Werner Herzog is also a lover of the Opera and over the years has staged and produced many productions from the world-famous Opera-Days in Bayreuth, Germany, to Milano, Italy all the way to Washington DC. His love for the opera and the dramaturgy used within them can often be found as part of his films, and his movie “Fitzcarraldo” is one of the prime examples. It is the story of an obsessed visionary – not unlike Herzog himself – who plans to build an opera house in the jungle of Peru. Beautifully photographed on location in the wild jungles of the Amazon and orchestrated with classical opera music, the film has become one of Herzog’s most acclaimed and most renown films. While audiences around the world may show specific preferences for particular films, Herzog himself would never overly emphasize any of his works. All of them play an equally important part in his life and creative career. When asked which of his films is his personal favorite, he explains “You can’t speak of favorite movies. You wouldn’t ask a father, ‘Which one is your favorite child?’ Of course, “Fitzcarraldo” is close to my heart. It’s not only just a movie, it’s really my life.”

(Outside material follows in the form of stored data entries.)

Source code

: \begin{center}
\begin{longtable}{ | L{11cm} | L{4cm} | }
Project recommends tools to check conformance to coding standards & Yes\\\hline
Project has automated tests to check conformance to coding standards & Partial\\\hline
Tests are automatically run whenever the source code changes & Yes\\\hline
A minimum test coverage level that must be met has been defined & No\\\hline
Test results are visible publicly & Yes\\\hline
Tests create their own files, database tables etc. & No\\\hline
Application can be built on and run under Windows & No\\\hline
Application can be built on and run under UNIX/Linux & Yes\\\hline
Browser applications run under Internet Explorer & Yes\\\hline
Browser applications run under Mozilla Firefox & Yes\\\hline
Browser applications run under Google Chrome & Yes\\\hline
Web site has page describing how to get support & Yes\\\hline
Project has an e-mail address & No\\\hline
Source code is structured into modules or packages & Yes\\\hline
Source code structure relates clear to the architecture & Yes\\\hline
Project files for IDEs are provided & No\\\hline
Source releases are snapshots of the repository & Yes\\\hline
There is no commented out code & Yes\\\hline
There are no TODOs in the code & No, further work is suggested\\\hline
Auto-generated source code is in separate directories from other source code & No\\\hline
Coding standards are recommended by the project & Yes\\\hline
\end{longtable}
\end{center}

Herzog is harboring very strong and ubiquitous thoughts about his many films. Having directed 42 movies in his long lasting career, he feels they all are equally important to him. Of course, he is not disappointed about “Fitzcarraldo’s” overall acceptance by the public. “I am very glad it just keeps going,” he comments. “It has not stopped ever since [its original release in 1982]. Probably because it doesn’t age, just as Nosferatu doesn’t age.” His observation has certainly some validity. Looking at “Fitzcarraldo” today, 17 years after it was first released, the film is indeed timeless. It is a unique feature many of Herzog’s films sport. “I don’t really know what it is,” the director ponders. “But in “Stroszek” for example, only the cars in the film give away its age. The film itself is ageless.”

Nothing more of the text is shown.